Daniels alleges that he has been charged with drug law violations. He asserts that deficient indictments were issued, so he commenced, in February 2001, a habeas corpus action in the Cuyahoga County Common Pleas Court to seek his release. However, the respondent never answered or filed an appearance. Daniels states that he has moved for default judgment but there has been no progress in the matter. Thus, he now brings this mandamus action to seek his release from jail or to have the respondent fulfill his duties under the habeas corpus statute.

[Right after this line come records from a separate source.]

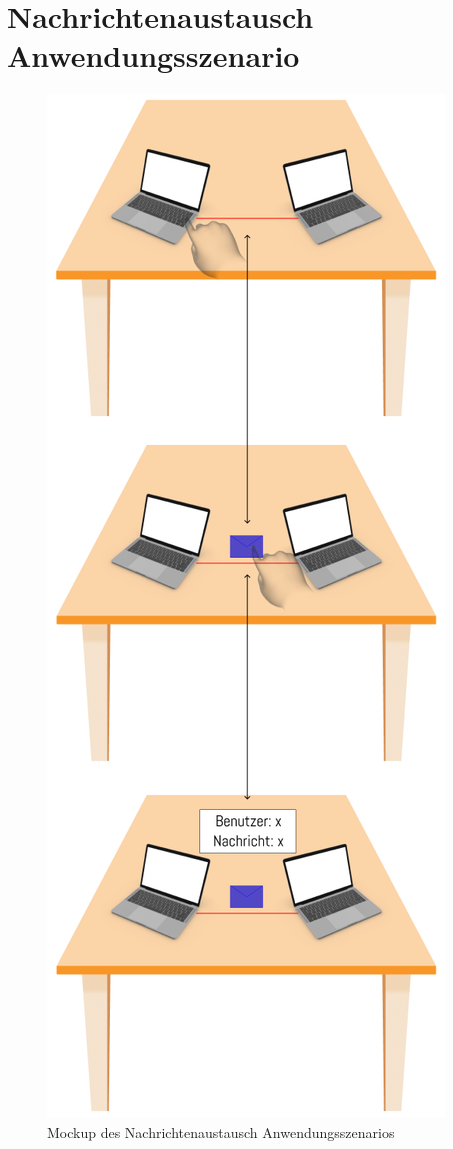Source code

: \section{Nachrichtenaustausch Anwendungsszenario}
\begin{figure}[htbp]
    \centering
    \includegraphics[scale=0.75]{images/NachrichtenaustauschMockup}
    \caption{Mockup des Nachrichtenaustausch Anwendungsszenarios}
\end{figure}
\newpage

The requisites for mandamus are well established: (1) the relator must have a clear legal right to the requested relief, (2) the respondent must have a clear legal duty to perform the requested relief, and (3) there must be no adequate remedy at law. State ex rel. Ney v. Niehaus (1987),33 Ohio St. 3d 118, 515 N.E.2d 914. Mandamus does not lie to correct errors and procedural irregularities in the course of a case. State ex rel. Tommie Jerninghan v. Judge Patricia Gaughan (Sept. 26, 1994), Cuyahoga App. No. 67787, unreported. Furthermore, if the relator had an adequate remedy, regardless of whether it was used, relief in mandamus is precluded. State ex rel. Tran v. McGrath (1997), 78 Ohio St. 3d 45,676 N.E.2d 108, and State ex rel. Boardwalk Shopping Center, Inc. v. Court of Appeals for Cuyahoga County (1990), 56 Ohio St. 3d 33,564 N.E.2d 86.
In the present case, Daniels has an adequate remedy at law and is pursuing it by way of a motion for default judgment. The mere existence of that remedy precludes relief in mandamus.
Moreover, mandamus is not the appropriate remedy to effect Daniels' discharge from jail. The Supreme Court of Ohio has held that habeas corpus, rather than mandamus, is the appropriate action for persons claiming entitlement to immediate release from prison. State ex rel. Lemmon v. Ohio Adult Parole Authority (1997), 78 Ohio St. 3d 186, 188,677 N.E.2d 347. See also, State ex rel. Johnson v. Ohio Parole Board (1997), 80 Ohio St. 3d 140, 648 N.E.2d 1227, and State ex rel. Smith v. Yost (1998), 81 Ohio St. 3d 111, 689 N.E.2d 565.
To the extent that Daniels is seeking some other relief, such as compelling the common pleas court to issue the writ of habeas corpus, this court declines to issue the writ because such relief is not clearly sought and all the necessary parties are not before the court. Mandamus is an extraordinary remedy which is to be exercised with caution and only when the right is clear. It should not issue in doubtful cases. State ex rel. Taylor v. Glasser (1977), 50 Ohio St. 2d 165, 364 N.E.2d 1; State ex rel. Shafer v. Ohio Turnpike Commission (1953), 159 Ohio St. 581,113 N.E.2d 14; State ex rel. Connole v. Cleveland Board of Education (1993), 87 Ohio App. 3d 43, 621 N.E.2d 850; and State ex rel. Dayton-Oakwood Press v. Dissinger (1940), 32 Ohio Law. Abs. 308.
Accordingly, this court dismisses this mandamus action. Costs assessed against relator. The clerk is directed to serve upon the parties notice of this judgment and its date of entry upon the journal. Civ.R. 58(B).
_____________________________ COLLEEN CONWAY COONEY, JUDGE:
MICHAEL J. CORRIGAN, J., CONCURS, KENNETH A. ROCCO, P.J., CONCURS.